Thursday, October 10, 2013

Notes on "sorting a hash table" in Python

Well, by definition you can not sort a hash table as "order" is not really important in that data structure. However, there are situations where data stored in a hashtable needs to be displayed in some ordered fashion. In such a case you can obtain a "sorted representation" of the hash table.
For instance, I had the following hashtable, which I wanted to display as tabular data:

td = {1: {"mykey1":[4,5,6, -2, 5, 6,7], "mykey2":[6,7,8]}, 2: {"mykey1":[5,7,8,9], "mykey2":[0, 9, 7, 6, 8]}, 3:{"mykey1":[5,7,8,9], "mykey2":[0, 9, 7, 6, 8,9]}}

My intention is to display:


  mykey1 mykey2
1 7 3
3 4 6
2 4 5

Essentially, the data is displayed based on the number of items in mykey1 and then sorted on mykey2. You could write code to flatten the hashtable, but you can write this more elegantly as follows:

def hashCountSort(h, k, r=False):

    def len_cmp(x, y):
      ln = 0
      for ck in k:
          ln = (len(x[1][ck]) - len(y[1][ck]))
          if (ln != 0): return ln
      return ln

    return sorted(h.iteritems(), cmp=len_cmp, reverse=r)

And use:
print hashCountSort(td, ["mykey1", "mykey2"], True)

Above, I use nested function in Python (essentially a closure) to define a len_cmp function, that iterates through a list of keys. Forward key comparisons are only made if the earlier key compare returned an equality. Also note that the iteritems() converts individual key, value pairs of the outer hashtable to an iteratable tuple list, with each tuple containing (key, value) items.

More generally one may write:

def hashSort(h, k, cmpf, r=False):

    def hash_cmp(x, y):
      res = 0
      for ck in k:
          res = cmpf(x[1][ck], y[1][ck])
          if (res != 0): return res
      return res

    return sorted(h.iteritems(), cmp=hash_cmp, reverse=r)

And use:
def cmp(x, y):
   return (len(x) - len(y))

print hashSort(td, ["mykey1", "mykey2"], cmp, True)

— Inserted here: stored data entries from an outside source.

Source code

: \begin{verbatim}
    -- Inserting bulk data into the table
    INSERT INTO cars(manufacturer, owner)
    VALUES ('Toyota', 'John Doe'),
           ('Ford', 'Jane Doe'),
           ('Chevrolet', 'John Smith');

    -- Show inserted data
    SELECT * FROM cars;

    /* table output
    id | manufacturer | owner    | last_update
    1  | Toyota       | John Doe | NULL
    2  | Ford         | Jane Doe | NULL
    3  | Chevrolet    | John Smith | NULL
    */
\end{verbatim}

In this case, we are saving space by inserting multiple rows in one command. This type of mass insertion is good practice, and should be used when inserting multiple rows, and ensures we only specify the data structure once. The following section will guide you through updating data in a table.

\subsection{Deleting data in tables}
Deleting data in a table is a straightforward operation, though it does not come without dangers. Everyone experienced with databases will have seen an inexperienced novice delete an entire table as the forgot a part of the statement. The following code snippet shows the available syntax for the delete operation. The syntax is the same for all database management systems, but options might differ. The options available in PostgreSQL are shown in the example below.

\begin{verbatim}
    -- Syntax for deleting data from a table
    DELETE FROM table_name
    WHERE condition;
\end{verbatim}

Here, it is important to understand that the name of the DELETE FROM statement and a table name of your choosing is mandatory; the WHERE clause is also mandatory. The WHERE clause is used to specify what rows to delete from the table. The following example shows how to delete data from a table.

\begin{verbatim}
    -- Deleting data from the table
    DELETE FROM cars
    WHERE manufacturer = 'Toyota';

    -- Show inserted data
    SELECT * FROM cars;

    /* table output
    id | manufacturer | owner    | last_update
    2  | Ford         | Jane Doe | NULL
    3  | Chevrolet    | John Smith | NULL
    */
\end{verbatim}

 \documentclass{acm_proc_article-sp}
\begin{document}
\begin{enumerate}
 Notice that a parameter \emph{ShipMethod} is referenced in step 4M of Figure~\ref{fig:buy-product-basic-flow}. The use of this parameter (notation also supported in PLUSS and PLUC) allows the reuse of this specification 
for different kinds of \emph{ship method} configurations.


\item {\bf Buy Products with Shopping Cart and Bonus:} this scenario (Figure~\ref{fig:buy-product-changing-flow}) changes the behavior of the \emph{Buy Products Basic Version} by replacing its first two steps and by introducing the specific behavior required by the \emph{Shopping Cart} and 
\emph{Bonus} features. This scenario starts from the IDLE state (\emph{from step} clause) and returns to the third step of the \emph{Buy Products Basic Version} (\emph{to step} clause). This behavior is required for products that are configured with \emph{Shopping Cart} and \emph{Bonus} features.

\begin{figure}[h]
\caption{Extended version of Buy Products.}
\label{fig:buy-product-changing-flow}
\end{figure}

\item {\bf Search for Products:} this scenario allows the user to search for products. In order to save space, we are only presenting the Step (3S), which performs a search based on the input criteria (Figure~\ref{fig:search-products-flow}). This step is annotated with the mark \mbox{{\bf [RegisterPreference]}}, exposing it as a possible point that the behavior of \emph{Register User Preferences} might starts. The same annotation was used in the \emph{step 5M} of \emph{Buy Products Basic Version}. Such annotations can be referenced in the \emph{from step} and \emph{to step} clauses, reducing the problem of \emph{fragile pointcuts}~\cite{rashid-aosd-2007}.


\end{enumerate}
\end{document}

In the above example, I am using an external user provided function that may be defined by the user indicating how exactly the comparison function should be made for the purpose of sorting. One should note that the cost of such functions is high, and one may need to optimize if you have very large dataset.

Hope someone finds this useful ;)
Have a great weekend!